Metal Hammer Golden Gods Best Lineup The Big 4 at Sonisphere Festival 2011

==Myticket.co.uk==
In 2014 Kilimanjaro's customer event listings website Kililive.com became MyTicket.co.uk in line with German parent company website Myticket.de.

==Festivals==

=== Kew The Music ===
Kew The Music is a collaboration between Kilimanjaro Live, Raymond Gubbay Ltd and the Royal Botanic Gardens, Kew. Kilimanjaro has run the festival on the world heritage site since 2015.

=== Tartan Heart - Belladrum ===
2018 saw Kilimanjaro acquire Belladrum festival in Scotland. The well-established music and arts festival, held on the Belladrum Estate near Inverness, in Scotland. It is normally held at the start of August. Founded in 2004, the festival has rapidly grown in popularity. The festival has sold out in advance every year since 2008.

=== Sonisphere Festival ===

Sonisphere was a rock/metal touring festival taking place across Europe between June and August. The festival was created in 2009 by Kilimanjaro Live and John Jackson. It was jointly promoted by Kilimanjaro Live and K2. The festival has hosted heavy metal bands such as Iron Maiden, Metallica, Mötley Crüe, Slayer, Alice Cooper and Megadeth.

=== Wakestock Festival ===

Wakestock was Europe's largest wakeboard music festival, combining the cultures of music and wakeboarding. It was held on the Llŷn Peninsula in North Wales, in between Pwllheli and Llanbedrog.

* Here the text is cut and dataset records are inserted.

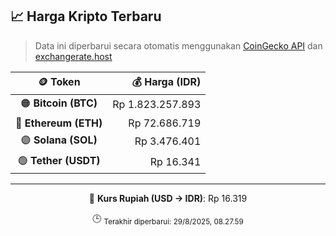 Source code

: 

<!-- HARGA_KRIPTO -->
## 📈 Harga Kripto Terbaru

> Data ini diperbarui secara otomatis menggunakan [CoinGecko API](https://www.coingecko.com/) dan [exchangerate.host](https://exchangerate.host/)

<div align="center">

| 🪙 Token | 💰 Harga (IDR) |
|:------:|---------------:|
| 🟠 **Bitcoin (BTC)**   | Rp 1.823.257.893 |
| 🔵 **Ethereum (ETH)**  | Rp 72.686.719 |
| 🟣 **Solana (SOL)**    | Rp 3.476.401 |
| 🟢 **Tether (USDT)**   | Rp 16.341 |

---

💱 **Kurs Rupiah (USD → IDR)**: Rp 16.319

🕒 <sub>Terakhir diperbarui: 29/8/2025, 08.27.59</sub>

</div>
<!-- /HARGA_KRIPTO --> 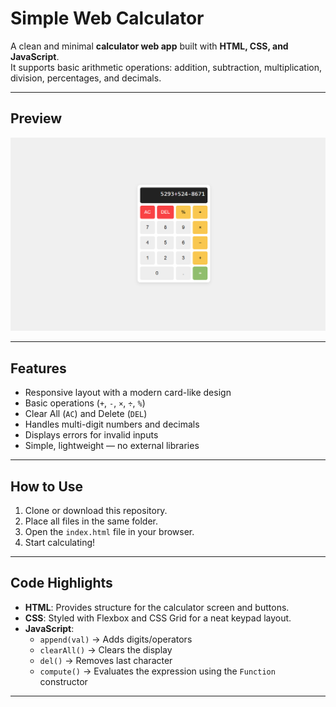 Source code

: # Simple Web Calculator

A clean and minimal **calculator web app** built with **HTML, CSS, and JavaScript**.  
It supports basic arithmetic operations: addition, subtraction, multiplication, division, percentages, and decimals.

---

## Preview

![Calculator Screenshot](screenshot.png)

---

## Features
- Responsive layout with a modern card-like design
- Basic operations (`+`, `-`, `×`, `÷`, `%`)
- Clear All (`AC`) and Delete (`DEL`)
- Handles multi-digit numbers and decimals
- Displays errors for invalid inputs
- Simple, lightweight — no external libraries

---

## How to Use
1. Clone or download this repository.
2. Place all files in the same folder.
3. Open the `index.html` file in your browser.
4. Start calculating!

---

## Code Highlights
- **HTML**: Provides structure for the calculator screen and buttons.
- **CSS**: Styled with Flexbox and CSS Grid for a neat keypad layout.
- **JavaScript**: 
  - `append(val)` → Adds digits/operators  
  - `clearAll()` → Clears the display  
  - `del()` → Removes last character  
  - `compute()` → Evaluates the expression using the `Function` constructor

---
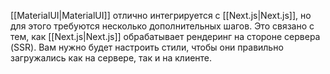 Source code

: [[MaterialUI|MaterialUI]] отлично интегрируется с [[Next.js|Next.js]], но для этого требуются несколько дополнительных шагов. Это связано с тем, как [[Next.js|Next.js]] обрабатывает рендеринг на стороне сервера (SSR). Вам нужно будет настроить стили, чтобы они правильно загружались как на сервере, так и на клиенте. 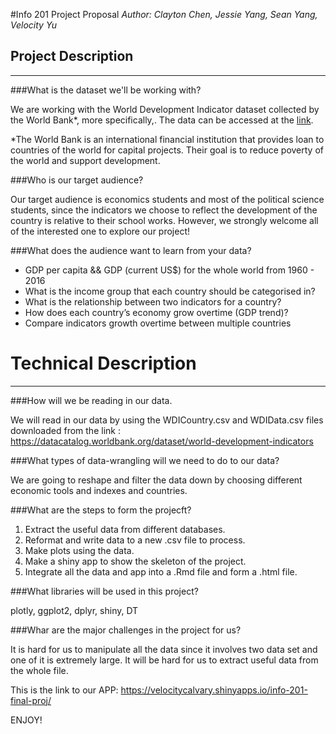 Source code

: #Info 201 Project Proposal
_Author: Clayton Chen, Jessie Yang, Sean Yang, Velocity Yu_
## Project Description
___
###What is the dataset we'll be working with?
>
We are working with the World Development Indicator dataset collected by the World Bank*, more specifically,. The data can be accessed at the  [link](https://datacatalog.worldbank.org/dataset/world-development-indicators). 
>
*The World Bank is an international financial institution that provides loan to countries of the world for capital projects. Their goal is to reduce poverty of the world and support development. 


###Who is our target audience? 
>
Our target audience is economics students and most of the political science students, since the indicators we choose to reflect the development of the country is relative to their school works. However, we strongly welcome all of the interested one to explore our project!

###What does the audience want to learn from your data?

>
- GDP per capita && GDP (current US$) for the whole world from 1960 - 2016
- What is the income group that each country should be categorised in?
- What is the relationship between two indicators for a country?
- How does each country’s economy grow overtime (GDP trend)?
- Compare indicators growth overtime between multiple countries

# Technical Description

___

###How will we be reading in our data.
>
We will read in our data by using the WDICountry.csv and WDIData.csv files downloaded from the  link : https://datacatalog.worldbank.org/dataset/world-development-indicators

###What types of data-wrangling will we need to do to our data?
>
We are going to reshape and filter the data down by choosing different economic tools and indexes and countries.

###What are the steps to form the projecft?
>
1. Extract the useful data from different databases.
2. Reformat and write data to a new .csv file to process.
3. Make plots using the data.
4. Make a shiny app to show the skeleton of the project.
5. Integrate all the data and app into a .Rmd file and form a .html file.

###What libraries will be used in this project?
>
plotly, ggplot2, dplyr, shiny, DT

###Whar are the major challenges in the project for us?
>
It is hard for us to manipulate all the data since it involves two data set and one of it is extremely large. It will be hard for us to extract useful data from the whole file.

This is the link to our APP: https://velocitycalvary.shinyapps.io/info-201-final-proj/ 

ENJOY!

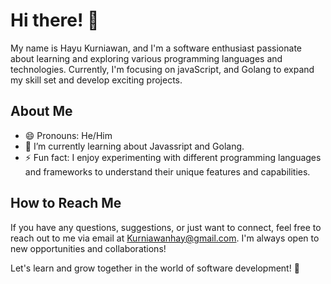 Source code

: # Hi there! 👋

My name is Hayu Kurniawan, and I'm a software enthusiast passionate about learning and exploring various programming languages and technologies. Currently, I'm focusing on javaScript, and Golang to expand my skill set and develop exciting projects.

## About Me

- 😄 Pronouns: He/Him
- 🌱 I’m currently learning about Javassript and Golang.
- ⚡ Fun fact: I enjoy experimenting with different programming languages and frameworks to understand their unique features and capabilities.

## How to Reach Me

If you have any questions, suggestions, or just want to connect, feel free to reach out to me via email at Kurniawanhay@gmail.com. I'm always open to new opportunities and collaborations!

Let's learn and grow together in the world of software development! 🚀
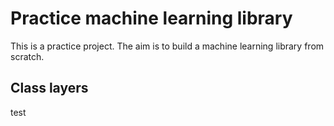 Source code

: # Practice machine learning library
This is a practice project. The aim is to build a machine learning library from scratch.

## Class layers
test
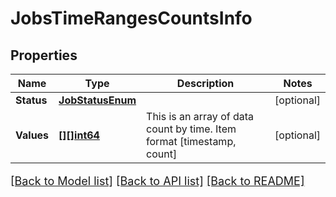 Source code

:# JobsTimeRangesCountsInfo

## Properties

Name | Type | Description | Notes
------------ | ------------- | ------------- | -------------
**Status** | [**JobStatusEnum**](JobStatusEnum.md) |  | [optional] 
**Values** | [**[][]int64**](array.md) | This is an array of data count by time. Item format [timestamp, count] | [optional] 

[[Back to Model list]](../README.md#documentation-for-models) [[Back to API list]](../README.md#documentation-for-api-endpoints) [[Back to README]](../README.md)

<style>
     p, ul, ol, li { font-size: 18px !important;}
</style>



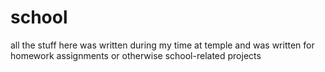 # school
all the stuff here was written during my time at temple and was written for homework assignments or otherwise school-related projects
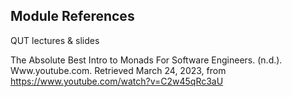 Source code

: ## Module References

QUT lectures & slides

The Absolute Best Intro to Monads For Software Engineers. (n.d.). 
    Www.youtube.com. Retrieved March 24, 2023, from 
    https://www.youtube.com/watch?v=C2w45qRc3aU
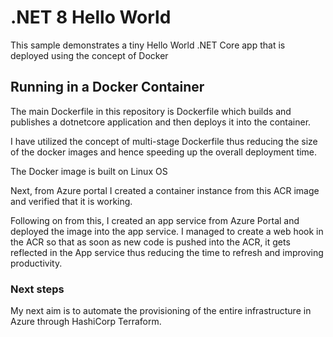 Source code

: # .NET 8 Hello World

This sample demonstrates a tiny Hello World .NET Core app that is deployed using the concept of Docker

## Running in a Docker Container

The main Dockerfile in this repository is Dockerfile which builds and publishes a dotnetcore application and
then deploys it into the container.

I have utilized the concept of multi-stage Dockerfile thus reducing the size of the docker images and hence
speeding up the overall deployment time.

The Docker image is built on Linux OS

Next, from Azure portal I created a container instance from this ACR image and verified that it is working.

Following on from this, I created an app service from Azure Portal and deployed the image into the app service. I managed to create a web hook in the ACR so that as soon as new code is pushed into the ACR, it gets reflected in the App service thus reducing the time to refresh and improving productivity.

### Next steps

My next aim is to automate the provisioning of the entire infrastructure in Azure through HashiCorp Terraform.



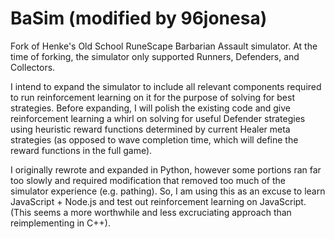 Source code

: # BaSim (modified by 96jonesa)

Fork of Henke's Old School RuneScape Barbarian Assault simulator. At the time of forking, the simulator only supported Runners, Defenders, and Collectors.

I intend to expand the simulator to include all relevant components required to run reinforcement learning on it for the purpose of solving for best strategies. Before expanding, I will polish the existing code and give reinforcement learning a whirl on solving for useful Defender strategies using heuristic reward functions determined by current Healer meta strategies (as opposed to wave completion time, which will define the reward functions in the full game).

I originally rewrote and expanded in Python, however some portions ran far too slowly and required modification that removed too much of the simulator experience (e.g. pathing). So, I am using this as an excuse to learn JavaScript + Node.js and test out reinforcement learning on JavaScript. (This seems a more worthwhile and less excruciating approach than reimplementing in C++).
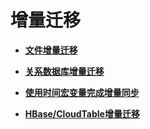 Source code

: # 增量迁移<a name="dayu_01_0076"></a>

-   **[文件增量迁移](文件增量迁移.md)**  

-   **[关系数据库增量迁移](关系数据库增量迁移.md)**  

-   **[使用时间宏变量完成增量同步](使用时间宏变量完成增量同步.md)**  

-   **[HBase/CloudTable增量迁移](HBase-CloudTable增量迁移.md)**  


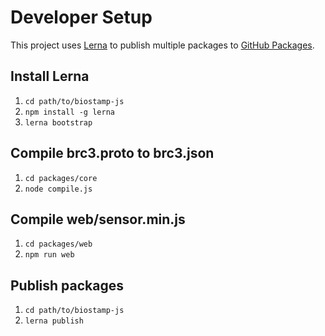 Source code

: # Developer Setup

This project uses [Lerna][1] to publish multiple packages to [GitHub Packages][2].

## Install Lerna

1. `cd path/to/biostamp-js`
1. `npm install -g lerna`
1. `lerna bootstrap` 

## Compile brc3.proto to brc3.json

1. `cd packages/core`
1. `node compile.js`

## Compile web/sensor.min.js

1. `cd packages/web`
1. `npm run web`

## Publish packages

1. `cd path/to/biostamp-js`
1. `lerna publish`

[1]: https://github.com/lerna/lerna/
[2]: https://help.github.com/en/packages/publishing-and-managing-packages/about-github-packages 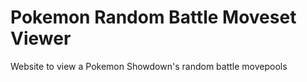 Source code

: # Pokemon Random Battle Moveset Viewer

Website to view a Pokemon Showdown's random battle movepools 
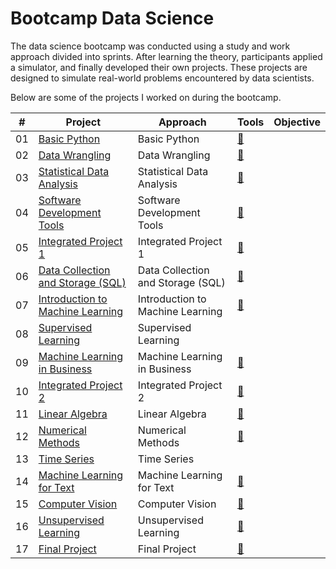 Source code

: # Bootcamp Data Science
The data science bootcamp was conducted using a study and work approach divided into sprints. After learning the theory, participants applied a simulator, and finally developed their own projects. These projects are designed to simulate real-world problems encountered by data scientists.

Below are some of the projects I worked on during the bootcamp.

| # | Project  | Approach  | Tools  | Objective |
|---|-----------|------------|-------|-----------|
|01|[Basic Python](link)|Basic Python |[👥](./Roadmap/01%20-%20OPERADORES%20Y%20ESTRUCTURAS%20DE%20CONTROL/)
|02|[Data Wrangling](https://github.com/DAlv22/bootcamp-data-science/tree/main/project_2)|Data Wrangling |[👥](./Roadmap/02%20-%20FUNCIONES%20Y%20ALCANCE/)
|03|[Statistical Data Analysis](link)|Statistical Data Analysis |[👥](./Roadmap/03%20-%20ESTRUCTURAS%20DE%20DATOS/)
|04|[Software Development Tools](link)|Software Development Tools |[👥](./Roadmap/04%20-%20CADENAS%20DE%20CARACTERES/)
|05|[Integrated Project 1](link)|Integrated Project 1 |[👥](./Roadmap/05%20-%20VALOR%20Y%20REFERENCIA/)
|06|[Data Collection and Storage (SQL)](link)|Data Collection and Storage (SQL) |[👥](./Roadmap/06%20-%20RECURSIVIDAD/)
|07|[Introduction to Machine Learning](link)|Introduction to Machine Learning |[👥](./Roadmap/08%20-%20CLASES/)
|08|[Supervised Learning](link)|Supervised Learning | |
|09|[Machine Learning in Business](link)|Machine Learning in Business |[👥](./Roadmap/10%20-%20EXCEPCIONES/)
|10|[Integrated Project 2](link)|Integrated Project 2 |[👥](./Roadmap/11%20-%20MANEJO%20DE%20FICHEROS/)
|11|[Linear Algebra](link)|Linear Algebra |[👥](./Roadmap/12%20-%20JSON%20Y%20XML/)
|12|[Numerical Methods](link)|Numerical Methods |[👥](./Roadmap/13%20-%20PRUEBAS%20UNITARIAS/)
|13|[Time Series](link)|Time Series | |
|14|[Machine Learning for Text](link)|Machine Learning for Text |[👥](./Roadmap/15%20-%20ASINCRONÍA/)
|15|[Computer Vision](link)|Computer Vision |[👥](./Roadmap/15%20-%20ASINCRONÍA/)
|16|[Unsupervised Learning](link)|Unsupervised Learning |[👥](./Roadmap/15%20-%20ASINCRONÍA/)
|17|[Final Project](link)|Final Project |[👥](./Roadmap/15%20-%20ASINCRONÍA/)
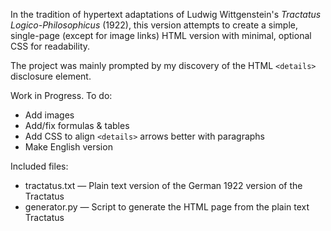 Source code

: In the tradition of hypertext adaptations of Ludwig Wittgenstein's *Tractatus Logico-Philosophicus* (1922), this version attempts to create a simple, single-page (except for image links) HTML version with minimal, optional CSS for readability.

The project was mainly prompted by my discovery of the HTML `<details>` disclosure element.

Work in Progress. To do:
* Add images
* Add/fix formulas & tables
* Add CSS to align `<details>` arrows better with paragraphs
* Make English version

Included files:
* tractatus.txt — Plain text version of the German 1922 version of the Tractatus
* generator.py — Script to generate the HTML page from the plain text Tractatus
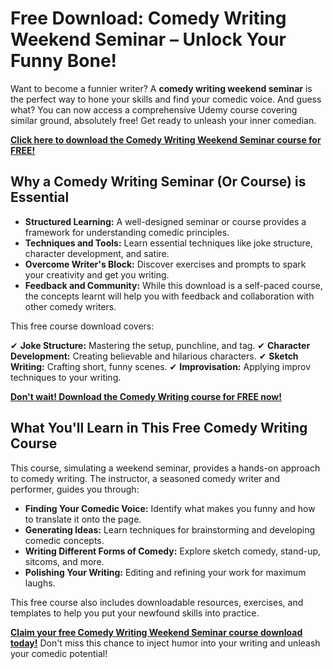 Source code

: # Free Download: Comedy Writing Weekend Seminar – Unlock Your Funny Bone!

Want to become a funnier writer? A **comedy writing weekend seminar** is the perfect way to hone your skills and find your comedic voice. And guess what? You can now access a comprehensive Udemy course covering similar ground, absolutely free! Get ready to unleash your inner comedian.

[**Click here to download the Comedy Writing Weekend Seminar course for FREE!**](https://udemywork.com/comedy-writing-weekend-seminar)

## Why a Comedy Writing Seminar (Or Course) is Essential

*   **Structured Learning:** A well-designed seminar or course provides a framework for understanding comedic principles.
*   **Techniques and Tools:** Learn essential techniques like joke structure, character development, and satire.
*   **Overcome Writer's Block:** Discover exercises and prompts to spark your creativity and get you writing.
*   **Feedback and Community:** While this download is a self-paced course, the concepts learnt will help you with feedback and collaboration with other comedy writers.

This free course download covers:

✔ **Joke Structure:** Mastering the setup, punchline, and tag.
✔ **Character Development:** Creating believable and hilarious characters.
✔ **Sketch Writing:** Crafting short, funny scenes.
✔ **Improvisation:** Applying improv techniques to your writing.

[**Don't wait! Download the Comedy Writing course for FREE now!**](https://udemywork.com/comedy-writing-weekend-seminar)

## What You'll Learn in This Free Comedy Writing Course

This course, simulating a weekend seminar, provides a hands-on approach to comedy writing. The instructor, a seasoned comedy writer and performer, guides you through:

*   **Finding Your Comedic Voice:** Identify what makes you funny and how to translate it onto the page.
*   **Generating Ideas:** Learn techniques for brainstorming and developing comedic concepts.
*   **Writing Different Forms of Comedy:** Explore sketch comedy, stand-up, sitcoms, and more.
*   **Polishing Your Writing:** Editing and refining your work for maximum laughs.

This free course also includes downloadable resources, exercises, and templates to help you put your newfound skills into practice.

**[Claim your free Comedy Writing Weekend Seminar course download today!](https://udemywork.com/comedy-writing-weekend-seminar)** Don't miss this chance to inject humor into your writing and unleash your comedic potential!
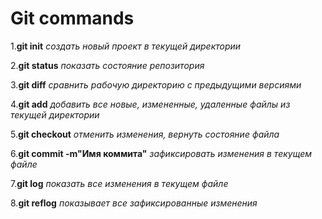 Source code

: # Git commands

1.**git init** *создать новый проект в текущей директории*

2.**git status** *показать состояние репозитория*

3.**git diff** *сравнить рабочую директорию с предыдущими версиями*

4.**git add** *добавить все новые, измененные, удаленные файлы из текущей директории*

5.**git checkout** *отменить изменения, вернуть состояние файла*

6.**git commit -m"Имя коммита"** *зафиксировать изменения в текущем файле*

7.**git log** *показать все изменения в текущем файле*

8.**git reflog** *показывает все зафиксированные изменения*
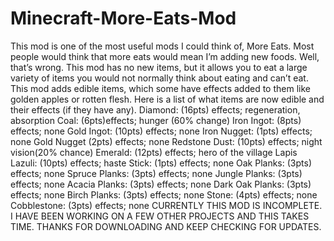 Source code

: # Minecraft-More-Eats-Mod
This mod is one of the most useful mods I could think of, More Eats. Most people would think that more eats would mean I’m adding new foods. Well, that’s wrong. This mod has no new items, but it allows you to eat a large variety of items you would not normally think about eating and can’t eat. This mod adds edible items, which some have effects added to them like golden apples or rotten flesh. Here is a list of what items are now edible and their effects (if they have any).  Diamond: (16pts) effects; regeneration, absorption Coal: (6pts)effects; hunger (60% change) Iron Ingot: (8pts) effects; none Gold Ingot: (10pts) effects; none Iron Nugget: (1pts) effects; none Gold Nugget (2pts) effects; none Redstone Dust: (10pts) effects; night vision(20% chance) Emerald: (12pts) effects; hero of the village Lapis Lazuli: (10pts) effects; haste Stick: (1pts) effects; none Oak Planks: (3pts) effects; none Spruce Planks: (3pts) effects; none Jungle Planks: (3pts) effects; none Acacia Planks: (3pts) effects; none Dark Oak Planks: (3pts) effects; none Birch Planks: (3pts) effects; none Stone: (4pts) effects; none Cobblestone: (3pts) effects; none     CURRENTLY THIS MOD IS INCOMPLETE. I HAVE BEEN WORKING ON A FEW OTHER PROJECTS AND THIS TAKES TIME. THANKS FOR DOWNLOADING AND KEEP CHECKING FOR UPDATES.
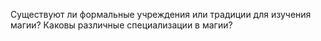 Существуют ли формальные учреждения или традиции для изучения магии? Каковы различные специализации в магии? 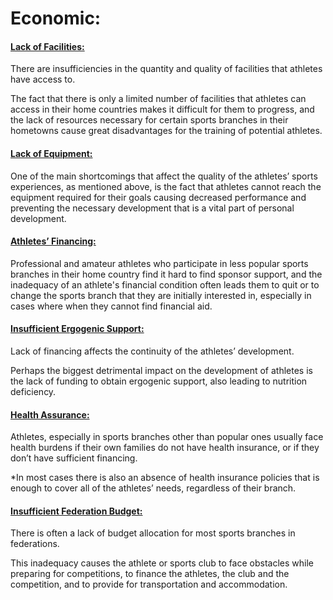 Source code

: # Economic:

#### [Lack of Facilities: ](economic.md#lack-of-facilities)

There are insufficiencies in the quantity and quality of facilities that athletes have access to.&#x20;

The fact that there is only a limited number of facilities that athletes can access in their home countries makes it difficult for them to progress, and the lack of resources necessary for certain sports branches in their hometowns cause great disadvantages for the training of potential athletes.&#x20;

#### [Lack of Equipment: ](economic.md#lack-of-equipment)

One of the main shortcomings that affect the quality of the athletes’ sports experiences, as mentioned above, is the fact that athletes cannot reach the equipment required for their goals causing decreased performance and preventing the necessary development that is a vital part of personal development.&#x20;

#### [Athletes’ Financing: ](economic.md#athletes-financing)

Professional and amateur athletes who participate in less popular sports branches in their home country find it hard to find sponsor support, and the inadequacy of an athlete's financial condition often leads them to quit or to change the sports branch that they are initially interested in, especially in cases where when they cannot find financial aid.&#x20;

#### [Insufficient Ergogenic Support: ](economic.md#insufficient-ergogenic-support)

Lack of financing affects the continuity of the athletes’ development.&#x20;

Perhaps the biggest detrimental impact on the development of athletes is the lack of funding to obtain ergogenic support, also leading to nutrition deficiency.&#x20;

#### [Health Assurance: ](economic.md#health-assurance)

Athletes, especially in sports branches other than popular ones usually face health burdens if their own families do not have health insurance, or if they don’t have sufficient financing.&#x20;

\*In most cases there is also an absence of health insurance policies that is enough to cover all of the athletes’ needs, regardless of their branch.&#x20;

#### [Insufficient Federation Budget: ](economic.md#insufficient-federation-budget)

There is often a lack of budget allocation for most sports branches in federations.&#x20;

This inadequacy causes the athlete or sports club to face obstacles while preparing for competitions, to finance the athletes, the club and the competition, and to provide for transportation and accommodation.
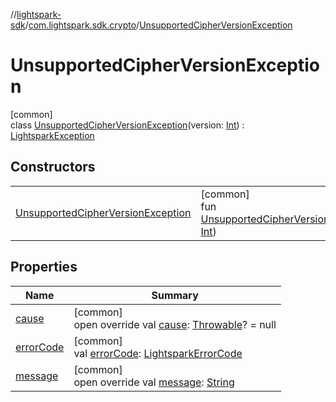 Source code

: //[lightspark-sdk](../../../index.md)/[com.lightspark.sdk.crypto](../index.md)/[UnsupportedCipherVersionException](index.md)

# UnsupportedCipherVersionException

[common]\
class [UnsupportedCipherVersionException](index.md)(version: [Int](https://kotlinlang.org/api/latest/jvm/stdlib/kotlin/-int/index.html)) : [LightsparkException](../../com.lightspark.sdk/-lightspark-exception/index.md)

## Constructors

| | |
|---|---|
| [UnsupportedCipherVersionException](-unsupported-cipher-version-exception.md) | [common]<br>fun [UnsupportedCipherVersionException](-unsupported-cipher-version-exception.md)(version: [Int](https://kotlinlang.org/api/latest/jvm/stdlib/kotlin/-int/index.html)) |

## Properties

| Name | Summary |
|---|---|
| [cause](../../com.lightspark.sdk/-lightspark-exception/cause.md) | [common]<br>open override val [cause](../../com.lightspark.sdk/-lightspark-exception/cause.md): [Throwable](https://kotlinlang.org/api/latest/jvm/stdlib/kotlin/-throwable/index.html)? = null |
| [errorCode](../../com.lightspark.sdk/-lightspark-exception/error-code.md) | [common]<br>val [errorCode](../../com.lightspark.sdk/-lightspark-exception/error-code.md): [LightsparkErrorCode](../../com.lightspark.sdk/-lightspark-error-code/index.md) |
| [message](../../com.lightspark.sdk/-lightspark-exception/message.md) | [common]<br>open override val [message](../../com.lightspark.sdk/-lightspark-exception/message.md): [String](https://kotlinlang.org/api/latest/jvm/stdlib/kotlin/-string/index.html) |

=== Vans Warped Tour UK ===

Warped Tour was created in 1994 by Kevin Lyman and became sponsored by Vans Skateboards in 1995. The music/sports festival toured the US for many years before Kilimanjaro Live licensed the European operations of Warped Tour in 2012,2013,2014. In the United Kingdom, Warped Tour is hosted at Alexandra Palace in North London.

== Secondary ticketing court case ==
The online ticket marketplace Viagogo are taking Kilimanjaro to court in Germany over concerns over cancellations of tickets they resold for Ed Sheeran's 2018 UK tour.